### Exercise details
Look through the listing below, and wherever a line has the string "nano", copy it.

### Task inputs

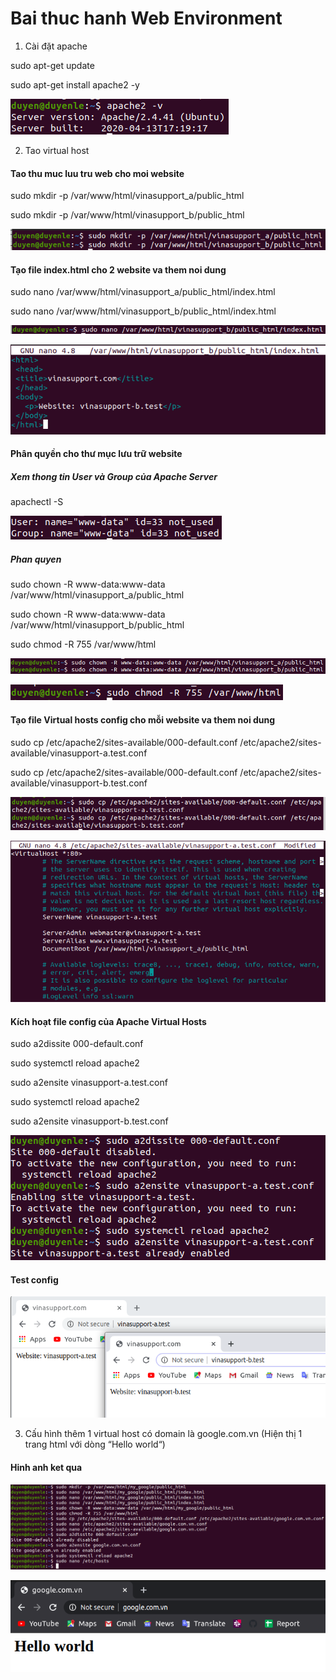 # Bai thuc hanh Web Environment

1. Cài đặt apache

sudo apt-get update

sudo apt-get install apache2 -y

![Install-apache](./images/apache.png)

2. Tao virtual host

#### Tao thu muc luu tru web cho moi website

sudo mkdir -p /var/www/html/vinasupport_a/public_html

sudo mkdir -p /var/www/html/vinasupport_b/public_html

![Folder](./images/create-folder.png)

#### Tạo file index.html cho 2 website va them noi dung

sudo nano /var/www/html/vinasupport_a/public_html/index.html

sudo nano /var/www/html/vinasupport_b/public_html/index.html

![File](./images/create-file.png)

![Content-file](./images/content-file.png)

#### Phân quyền cho thư mục lưu trữ website

##### Xem thong tin User và Group của Apache Server

apachectl -S

![View](./images/user-group.png)

##### Phan quyen

sudo chown -R www-data:www-data /var/www/html/vinasupport_a/public_html

sudo chown -R www-data:www-data /var/www/html/vinasupport_b/public_html

sudo chmod -R 755 /var/www/html

![Per-1](./images/per-1.png)

![Per-2](./images/per-2.png)

#### Tạo file Virtual hosts config cho mỗi website va them noi dung

sudo cp /etc/apache2/sites-available/000-default.conf /etc/apache2/sites-available/vinasupport-a.test.conf

sudo cp /etc/apache2/sites-available/000-default.conf /etc/apache2/sites-available/vinasupport-b.test.conf

![Copy](./images/copy.png)

![Edit](./images/edit.png)

#### Kích hoạt file config của Apache Virtual Hosts

sudo a2dissite 000-default.conf

sudo systemctl reload apache2

sudo a2ensite vinasupport-a.test.conf

sudo systemctl reload apache2

sudo a2ensite vinasupport-b.test.conf

![Config](./images/config-file.png)

#### Test config

![Test](./images/test.png)

3. Cấu hình thêm 1 virtual host có domain là google.com.vn (Hiện thị 1 trang html với dòng “Hello world“)

#### Hinh anh ket qua

![Commands](./images/commands.png)

![Google](./images/google.png)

### Answer space
sudo nano /var/www/html/vinasupport_a/public_html/index.html
sudo nano /var/www/html/vinasupport_b/public_html/index.html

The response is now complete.